The Bretton Woods institute also cut the global growth forecast down to three percent, the lowest since the global financial crisis, citing geopolitical uncertainties, rising trade barriers and other factors.
The WEO is the world’s most authoritative research analysis on global economic trends, threats and forecasts, covering the IMF’s 189 member states, which include Botswana.
The IMF publishes the WEO twice a year, initially in April before a revision in October.

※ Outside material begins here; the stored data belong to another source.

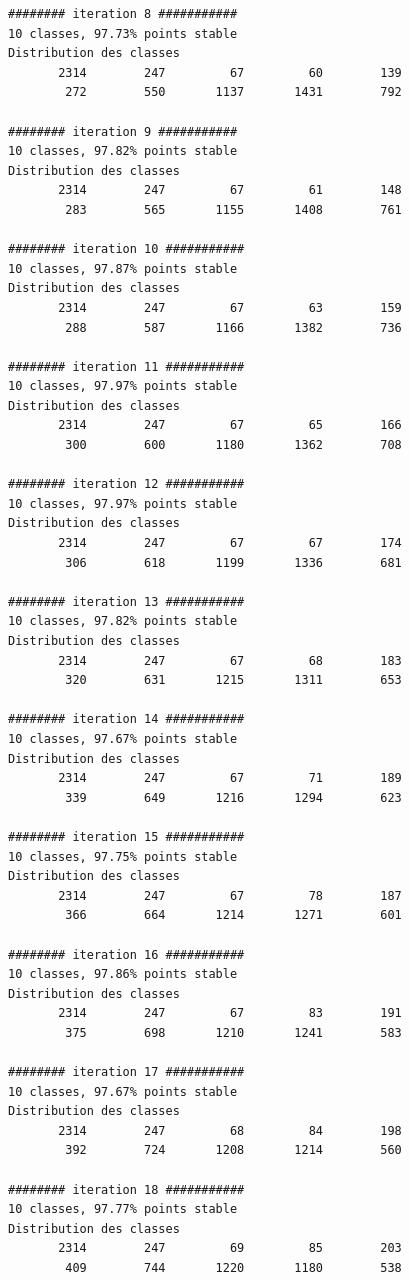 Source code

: \documentclass[earth,article,submit,pdftex,moreauthors]{Definitions/mdpi}
\begin{document}
{\begin{scriptsize}
\begin{verbatim}
######## iteration 8 ###########
10 classes, 97.73% points stable
Distribution des classes
       2314        247         67         60        139
        272        550       1137       1431        792

######## iteration 9 ###########
10 classes, 97.82% points stable
Distribution des classes
       2314        247         67         61        148
        283        565       1155       1408        761

######## iteration 10 ###########
10 classes, 97.87% points stable
Distribution des classes
       2314        247         67         63        159
        288        587       1166       1382        736

######## iteration 11 ###########
10 classes, 97.97% points stable
Distribution des classes
       2314        247         67         65        166
        300        600       1180       1362        708

######## iteration 12 ###########
10 classes, 97.97% points stable
Distribution des classes
       2314        247         67         67        174
        306        618       1199       1336        681

######## iteration 13 ###########
10 classes, 97.82% points stable
Distribution des classes
       2314        247         67         68        183
        320        631       1215       1311        653

######## iteration 14 ###########
10 classes, 97.67% points stable
Distribution des classes
       2314        247         67         71        189
        339        649       1216       1294        623

######## iteration 15 ###########
10 classes, 97.75% points stable
Distribution des classes
       2314        247         67         78        187
        366        664       1214       1271        601

######## iteration 16 ###########
10 classes, 97.86% points stable
Distribution des classes
       2314        247         67         83        191
        375        698       1210       1241        583

######## iteration 17 ###########
10 classes, 97.67% points stable
Distribution des classes
       2314        247         68         84        198
        392        724       1208       1214        560

######## iteration 18 ###########
10 classes, 97.77% points stable
Distribution des classes
       2314        247         69         85        203
        409        744       1220       1180        538


\end{verbatim}
\end{scriptsize}}
\end{document}
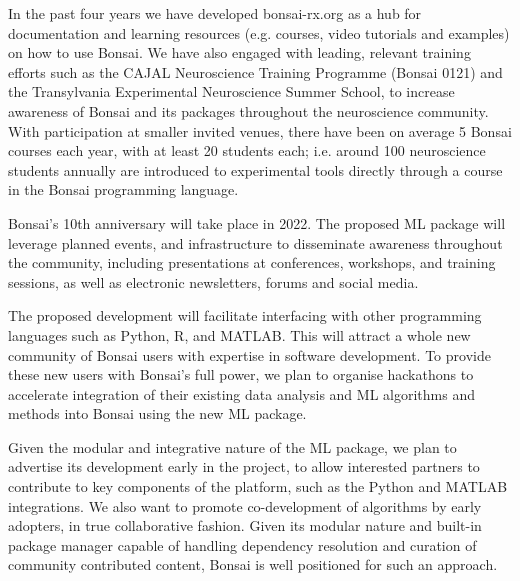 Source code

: In the past four years we have developed bonsai-rx.org as a hub for documentation and learning
resources (e.g. courses, video tutorials and examples) on how to use Bonsai. We have also engaged
with leading, relevant training efforts such as the CAJAL Neuroscience
Training Programme (Bonsai 0121) and the Transylvania Experimental Neuroscience
Summer School, to increase awareness of Bonsai and
its packages throughout the neuroscience community. With participation
at smaller invited venues, there have been on average 5 Bonsai courses
each year, with at least 20 students each; i.e.  around 100 neuroscience students annually are introduced to experimental tools directly through a
course in the Bonsai programming language.

Bonsai's 10th anniversary will take place in 2022. The proposed ML package will leverage planned events, and infrastructure to disseminate
awareness throughout the community, including presentations at conferences,
workshops, and training sessions, as well as electronic newsletters, forums and
social media.

The proposed development will facilitate interfacing with other programming languages
such as Python, R, and MATLAB. This will attract a whole new
community of Bonsai users with expertise in software development. To provide these new users with Bonsai's full power,
we plan to organise hackathons to accelerate integration of their existing data
analysis and ML algorithms and methods into Bonsai using the new
ML package.

 Given the modular and integrative nature of the ML package, we
 plan to advertise its development early in the project, to allow interested
 partners to contribute to key
 components of the platform, such as the Python and MATLAB integrations. We
 also want to promote co-development of algorithms by early adopters, in true collaborative fashion. Given its modular nature and built-in
 package manager capable of handling dependency resolution and curation of
 community contributed content, Bonsai is well positioned for such an approach.
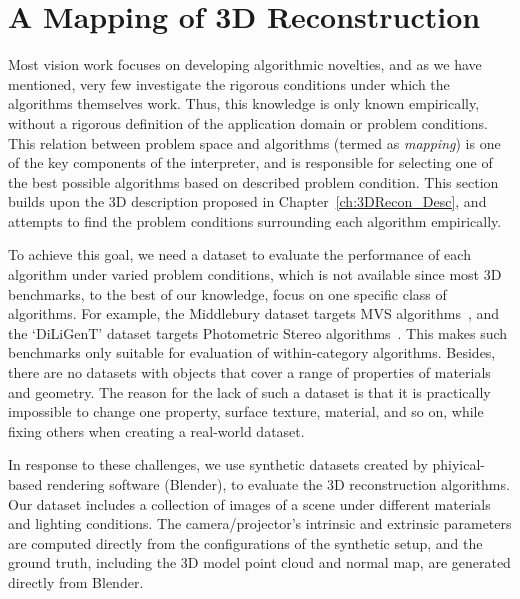 
\chapter{A Mapping of 3D Reconstruction}
\label{ch:3DRecon_Mapping}
Most vision work focuses on developing algorithmic novelties, and as we have mentioned, very few investigate the rigorous conditions under which the algorithms themselves work. Thus, this knowledge is only known empirically, without a rigorous definition of the application domain or problem conditions. This relation between problem space and algorithms (termed as \textit{mapping}) is one of the key components of the interpreter, and is responsible for selecting one of the best possible algorithms based on described problem condition. This section builds upon the 3D description proposed in Chapter~\ref{ch:3DRecon_Desc}, and attempts to find the problem conditions surrounding each algorithm empirically. 

To achieve this goal, we need a dataset to evaluate the performance of each algorithm under varied problem conditions, which is not available since most 3D benchmarks, to the best of our knowledge, focus on one specific class of algorithms. For example, the Middlebury dataset targets MVS algorithms~\cite{seitz2006comparison}, and the `DiLiGenT' dataset targets Photometric Stereo algorithms~\cite{shi2016benchmark}. This makes such benchmarks only suitable for evaluation of within-category algorithms. Besides, there are no datasets with objects that cover a range of properties of materials and geometry. The reason for the lack of such a dataset is that it is practically impossible to change one property, \eg surface texture, material, and so on, while fixing others when creating a real-world dataset.

In response to these challenges, we use synthetic datasets created by phiyical-based rendering software (Blender), to evaluate the 3D reconstruction algorithms. Our dataset includes a collection of images of a scene under different materials and lighting conditions. The camera/projector's intrinsic and extrinsic parameters are computed directly from the configurations of the synthetic setup, and the ground truth, including the 3D model point cloud and normal map, are generated directly from Blender.

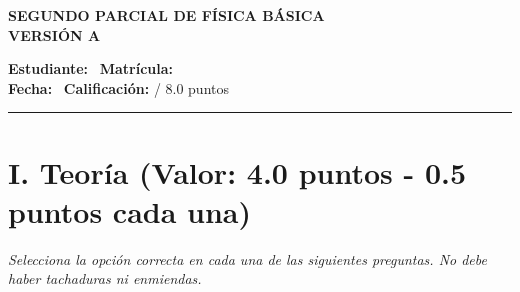 \documentclass[11pt,a4paper]{article}
\begin{document}
\begin{center}
    \textbf{\Large SEGUNDO PARCIAL DE FÍSICA BÁSICA} \\[0.2cm]
    \textbf{\large VERSIÓN A} \\[0.4cm]
\end{center}

\noindent \textbf{Estudiante:} \hrulefill \ \textbf{Matrícula:} \underline{\hspace{3cm}} \\[0.2cm]
\textbf{Fecha:} \underline{\hspace{4cm}} \ \textbf{Calificación:} \underline{\hspace{1.5cm}} / 8.0 puntos \\

\hrule
\section*{I. Teoría (Valor: 4.0 puntos - 0.5 puntos cada una)}
\textit{Selecciona la opción correcta en cada una de las siguientes preguntas. No debe haber tachaduras ni enmiendas.}
\end{document}
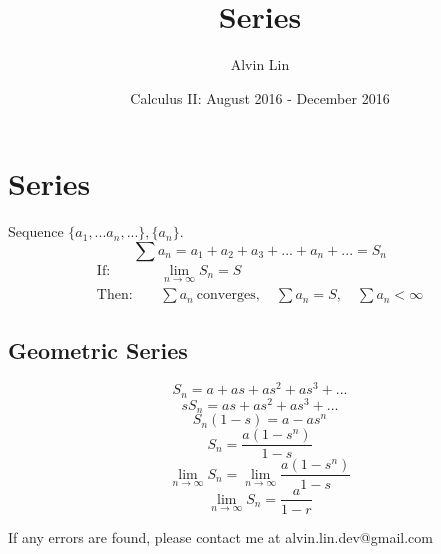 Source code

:\documentclass[letterpaper, 12pt]{article}
\title{Series}
\author{Alvin Lin}
\date{Calculus II: August 2016 - December 2016}
\begin{document}
\maketitle

\section*{Series}
Sequence \( \bigg\{a_{1},...a_{n},...\bigg\}, \bigg\{a_{n}\bigg\} \).
\[ \sum{a_{n}} = a_{1}+a_{2}+a_{3}+...+a_{n}+... = S_{n} \]
\begin{align*}
  \mathrm{If:} & \quad \lim_{n\to\infty}{S_{n}} = S \\
  \mathrm{Then:} & \quad \sum{a_{n}} \mathrm{\ converges},
    \quad \sum{a_{n}} = S, \quad \sum{a_{n}}<\infty
\end{align*}

\subsection*{Geometric Series}
\[ S_{n} = a+as+as^{2}+as^{3}+... \]
\[ sS_{n} = as+as^{2}+as^{3}+... \]
\[ S_{n}(1-s) = a-as^{n} \]
\[ S_{n} = \frac{a(1-s^{n})}{1-s} \]
\[ \lim_{n\to\infty}{S_{n}} = \lim_{n\to\infty}{\frac{a(1-s^{n})}{1-s}} \]
\[ \lim_{n\to\infty}{S_{n}} = \frac{a}{1-r} \]

\begin{center}
  If any errors are found, please contact me at alvin.lin.dev@gmail.com
\end{center}
\end{document}
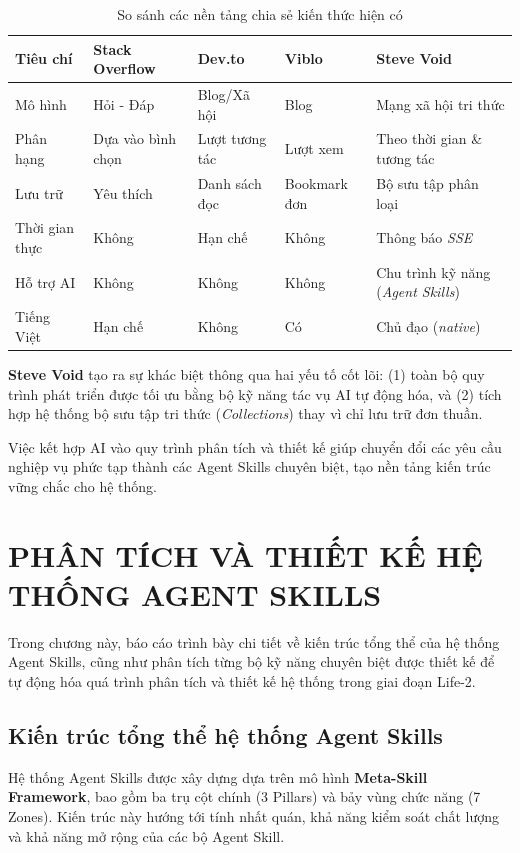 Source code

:\documentclass[13pt,a4paper,oneside]{extreport}
\numberwithin{equation}{chapter}
\numberwithin{figure}{chapter}
\numberwithin{table}{chapter}
\begin{document}
\begin{table}[H]
\centering
\caption{So sánh các nền tảng chia sẻ kiến thức hiện có}
\begin{tabular}{|p{2.5cm}|p{2.5cm}|p{2.5cm}|p{2.5cm}|p{2.5cm}|}
\hline
\textbf{Tiêu chí} & \textbf{Stack Overflow} & \textbf{Dev.to} & \textbf{Viblo} & \textbf{Steve Void} \\
\hline
Mô hình & Hỏi - Đáp & Blog/Xã hội & Blog & Mạng xã hội tri thức \\
\hline
Phân hạng & Dựa vào bình chọn & Lượt tương tác & Lượt xem & Theo thời gian \& tương tác \\
\hline
Lưu trữ & Yêu thích & Danh sách đọc & Bookmark đơn & Bộ sưu tập phân loại \\
\hline
Thời gian thực & Không & Hạn chế & Không & Thông báo \textit{SSE} \\
\hline
Hỗ trợ AI & Không & Không & Không & Chu trình kỹ năng (\textit{Agent Skills}) \\
\hline
Tiếng Việt & Hạn chế & Không & Có & Chủ đạo (\textit{native}) \\
\hline
\end{tabular}
\end{table}

\textbf{Steve Void} tạo ra sự khác biệt thông qua hai yếu tố cốt lõi: (1) toàn bộ quy trình phát triển được tối ưu bằng bộ kỹ năng tác vụ AI tự động hóa, và (2) tích hợp hệ thống bộ sưu tập tri thức (\textit{Collections}) thay vì chỉ lưu trữ đơn thuần.

Việc kết hợp AI vào quy trình phân tích và thiết kế giúp chuyển đổi các yêu cầu nghiệp vụ phức tạp thành các Agent Skills chuyên biệt, tạo nền tảng kiến trúc vững chắc cho hệ thống.

\chapter{PHÂN TÍCH VÀ THIẾT KẾ HỆ THỐNG AGENT SKILLS}

Trong chương này, báo cáo trình bày chi tiết về kiến trúc tổng thể của hệ thống Agent Skills, cũng như phân tích từng bộ kỹ năng chuyên biệt được thiết kế để tự động hóa quá trình phân tích và thiết kế hệ thống trong giai đoạn Life-2.

\section{Kiến trúc tổng thể hệ thống Agent Skills}

Hệ thống Agent Skills được xây dựng dựa trên mô hình \textbf{Meta-Skill Framework}, bao gồm ba trụ cột chính (3 Pillars) và bảy vùng chức năng (7 Zones). Kiến trúc này hướng tới tính nhất quán, khả năng kiểm soát chất lượng và khả năng mở rộng của các bộ Agent Skill.
\end{document}
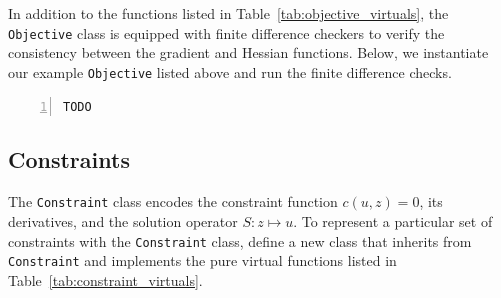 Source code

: \documentclass{article}
\begin{document}
In addition to the functions listed in Table~\ref{tab:objective_virtuals}, the \texttt{Objective} class is equipped with finite difference checkers to verify the consistency between the gradient and Hessian functions.
Below, we instantiate our example \texttt{Objective} listed above and run the finite difference checks.

\begin{lstlisting}[style=Matlab-editor,frame=single,numbers=left]
    TODO
\end{lstlisting}

\subsection*{Constraints}

The \texttt{Constraint} class encodes the constraint function $c(u, z) = 0$, its derivatives, and the solution operator $S:z\mapsto u$.
To represent a particular set of constraints with the \texttt{Constraint} class, define a new class that inherits from \texttt{Constraint} and implements the pure virtual functions listed in Table~\ref{tab:constraint_virtuals}.
\end{document}
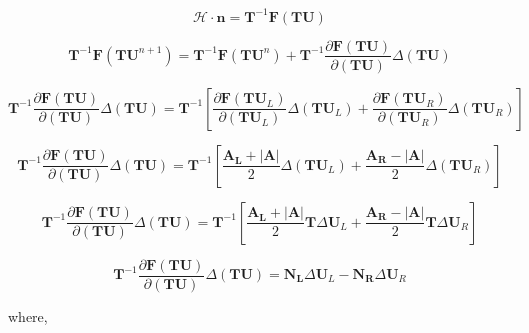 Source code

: \documentclass{article}
\begin{document}
\newcommand{\NL}{\mathbf{N_L}}
\newcommand{\NR}{\mathbf{N_R}}
\newcommand{\ML}{\mathbf{M_L}}
\newcommand{\MR}{\mathbf{M_R}}
\newcommand{\AL}{\mathbf{A_L}}
\newcommand{\AR}{\mathbf{A_R}}
\newcommand{\Aroe}{\lvert\mathbf{A}\rvert}
\newcommand{\rotmat}{\mathbf{T}}
\newcommand{\flux}{\mathbf{F}}
\newcommand{\cons}{\mathbf{U}}
\newcommand{\invrotmat}{\mathbf{T}^{-1}}

\begin{equation}
    \mathcal{H} \cdot \mathbf{n}
    =
    \invrotmat\flux(\rotmat\cons)
\end{equation}

\begin{equation}
    \invrotmat\flux(\rotmat\cons^{n+1})
    =
    \invrotmat\flux(\rotmat\cons^{n})
    +
    \invrotmat\frac{\partial\flux(\rotmat\cons)}{\partial(\rotmat\cons)}\Delta(\rotmat\cons)
\end{equation}

\begin{equation}
    \invrotmat\frac{\partial\flux(\rotmat\cons)}{\partial(\rotmat\cons)}\Delta(\rotmat\cons)
    =
    \invrotmat
    \left[
        \frac{\partial\flux(\rotmat\cons_L)}{\partial(\rotmat\cons_L)}\Delta(\rotmat\cons_L)
        +
        \frac{\partial\flux(\rotmat\cons_R)}{\partial(\rotmat\cons_R)}\Delta(\rotmat\cons_R)
    \right]
\end{equation}

\begin{equation}
    \invrotmat\frac{\partial\flux(\rotmat\cons)}{\partial(\rotmat\cons)}\Delta(\rotmat\cons)
    =
    \invrotmat
    \left[
        \frac{\AL + \Aroe}{2}\Delta(\rotmat\cons_L)
        +
        \frac{\AR - \Aroe}{2}\Delta(\rotmat\cons_R)
    \right]
\end{equation}

\begin{equation}
    \invrotmat\frac{\partial\flux(\rotmat\cons)}{\partial(\rotmat\cons)}\Delta(\rotmat\cons)
    =
    \invrotmat
    \left[
        \frac{\AL + \Aroe}{2}\rotmat\Delta\cons_L
        +
        \frac{\AR - \Aroe}{2}\rotmat\Delta\cons_R
    \right]
\end{equation}

\begin{equation}
    \invrotmat\frac{\partial\flux(\rotmat\cons)}{\partial(\rotmat\cons)}\Delta(\rotmat\cons)
    =
    \NL\Delta\cons_L
    -
    \NR\Delta\cons_R
\end{equation}

where, 
\end{document}
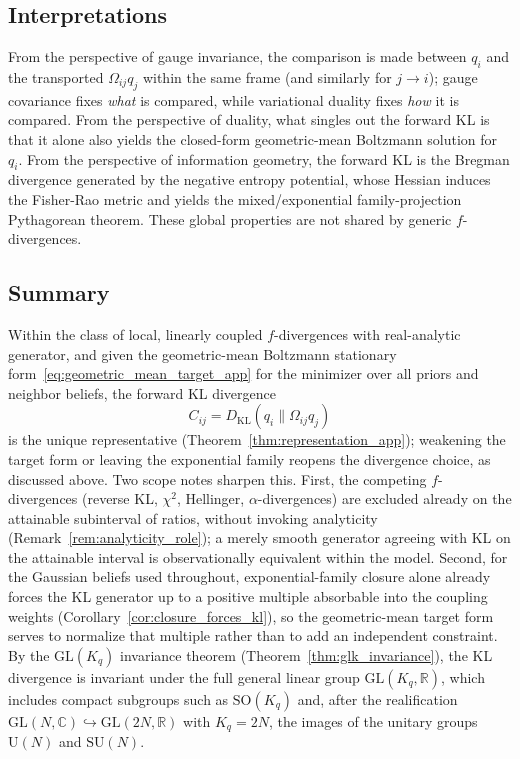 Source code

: \documentclass[11pt]{article}
\begin{document}
\subsection*{Interpretations}
From the perspective of gauge invariance, the comparison is made between $q_i$ and the transported $\Omega_{ij}q_j$ within the same frame (and similarly for $j \rightarrow i$); gauge covariance fixes \emph{what} is compared, while variational duality fixes \emph{how} it is compared. From the perspective of duality, what singles out the forward KL is that it alone also yields the closed-form geometric-mean Boltzmann solution for $q_i$. From the perspective of information geometry, the forward KL is the Bregman divergence generated by the negative entropy potential, whose Hessian induces the Fisher-Rao metric and yields the mixed/exponential family-projection Pythagorean theorem. These global properties are not shared by generic $f$-divergences.

\subsection*{Summary}
Within the class of local, linearly coupled $f$-divergences with real-analytic generator, and given the geometric-mean Boltzmann stationary form~\eqref{eq:geometric_mean_target_app} for the minimizer over all priors and neighbor beliefs, the forward KL divergence
\[
\boxed{
C_{ij}=D_{\mathrm{KL}}(q_i \| \Omega_{ij} q_j)}
\]
is the unique representative (Theorem~\ref{thm:representation_app}); weakening the target form or leaving the exponential family reopens the divergence choice, as discussed above. Two scope notes sharpen this. First, the competing $f$-divergences (reverse KL, $\chi^2$, Hellinger, $\alpha$-divergences) are excluded already on the attainable subinterval of ratios, without invoking analyticity (Remark~\ref{rem:analyticity_role}); a merely smooth generator agreeing with KL on the attainable interval is observationally equivalent within the model. Second, for the Gaussian beliefs used throughout, exponential-family closure alone already forces the KL generator up to a positive multiple absorbable into the coupling weights (Corollary~\ref{cor:closure_forces_kl}), so the geometric-mean target form serves to normalize that multiple rather than to add an independent constraint. By the $\mathrm{GL}(K_q)$ invariance theorem (Theorem~\ref{thm:glk_invariance}), the KL divergence is invariant under the full general linear group $\mathrm{GL}(K_q, \mathbb{R})$, which includes compact subgroups such as $\mathrm{SO}(K_q)$ and, after the realification $\mathrm{GL}(N, \mathbb{C}) \hookrightarrow \mathrm{GL}(2N, \mathbb{R})$ with $K_q = 2N$, the images of the unitary groups $\mathrm{U}(N)$ and $\mathrm{SU}(N)$.
\end{document}
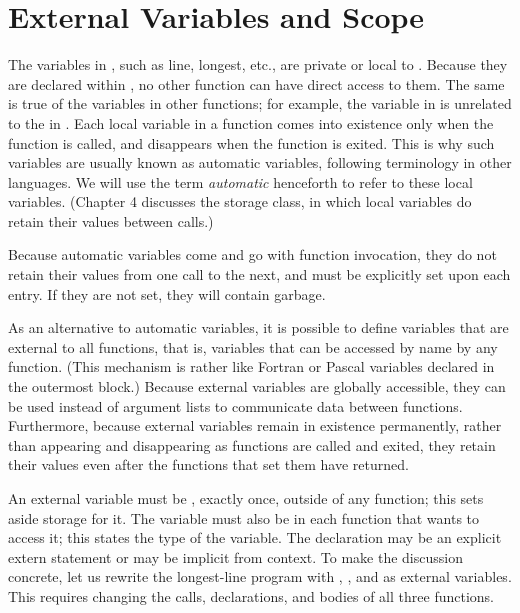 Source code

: \section{External Variables and Scope}


The variables in , such as line, longest, etc., are private or local to .
Because they are declared within , no other function can have direct access to them.
The same is true of the variables in other functions; for example, the variable  in  is unrelated to the  in .
Each local variable in a function comes into existence only when the function is called, and disappears when the function is exited.
This is why such variables are usually known as automatic variables, following terminology in other languages.
We will use the term \emph{automatic} henceforth to refer to these local variables.
(Chapter 4 discusses the  storage class, in which local variables do retain their values between calls.)

Because automatic variables come and go with function invocation, they do not retain their values from one call to the next, and must be explicitly set upon each entry.
If they are not set, they will contain garbage.

As an alternative to automatic variables, it is possible to define variables that are external to all functions, that is, variables that can be accessed by name by any function.
(This mechanism is rather like Fortran  or Pascal variables declared in the outermost block.)
Because external variables are globally accessible, they can be used instead of argument lists to communicate data between functions.
Furthermore, because external variables remain in existence permanently, rather than appearing and disappearing as functions are called and exited, they retain their values even after the functions that set them have returned.

An external variable must be , exactly once, outside of any function; this sets aside storage for it.
The variable must also be  in each function that wants to access it; this states the type of the variable.
The declaration may be an explicit extern statement or may be implicit from context.
To make the discussion concrete, let us rewrite the longest-line program with , , and  as external variables.
This requires changing the calls, declarations, and bodies of all three functions.

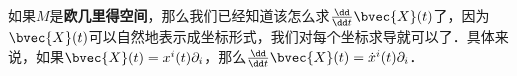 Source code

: 





如果$M$是\textbf{欧几里得空间}，那么我们已经知道该怎么求$\frac{\dd}{\dd t}\bvec{X}(t)$了，因为$\bvec{X}(t)$可以自然地表示成坐标形式，我们对每个坐标求导就可以了．具体来说，如果$\bvec{X}(t)=x^i(t)\partial_i$，那么$\frac{\dd}{\dd t}\bvec{X}(t)=\dot{x}^i(t)\partial_i$．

Analysts believe the latest downward revision is linked to the weaker outlook for rough diamonds, which have experienced severe difficulties.
Thus far this year, De Beers’ rough diamond sales have encountered severe difficulties owing to high levels of inventory in the midstream, where manufacturers are also struggling to secure credit.
De Beers, which owns 50% of Debswana, has thus far recorded year to date sales of $3.21 billion compared to $5.39 billion and $5.31 billion by the same time in 2018 and 2017 respectively.
The Finance and Economic Development ministry has also warned of significant headwinds to both the budget and GDP as a result of the diamond downturn and its spillover onto other sectors.
IMF researchers said commodity-exporting developing economies such as Botswana were facing additional pressure on their public finances from the subdued outlook for commodity prices.
“Beyond placing public finances on a sustainable footing, economies in this group also need to diversify away from dependence on resource extraction and refining,” the WEO reads.
“Although country circumstances differ, policies to help achieve this broad goal include sound macroeconomic management, lifting of education quality and worker skills to encourage more broad-based labour force participation, investment to reduce infrastructure shortfalls, boosting of financial development and inclusion, strengthening of property rights, contract enforcement, and reduction of trade barriers to incentivise the entry of firms and private investment.”
The IMF’s latest forecast for Botswana is higher than the 2.8 percent average for middle-income sub-Saharan countries and the 3.2 percent average for sub-Saharan Africa.
Regionally, Malawi is expected to witness the highest growth in 2019 with 4.5 percent while Zimbabwe will contract the most at -7.1 percent.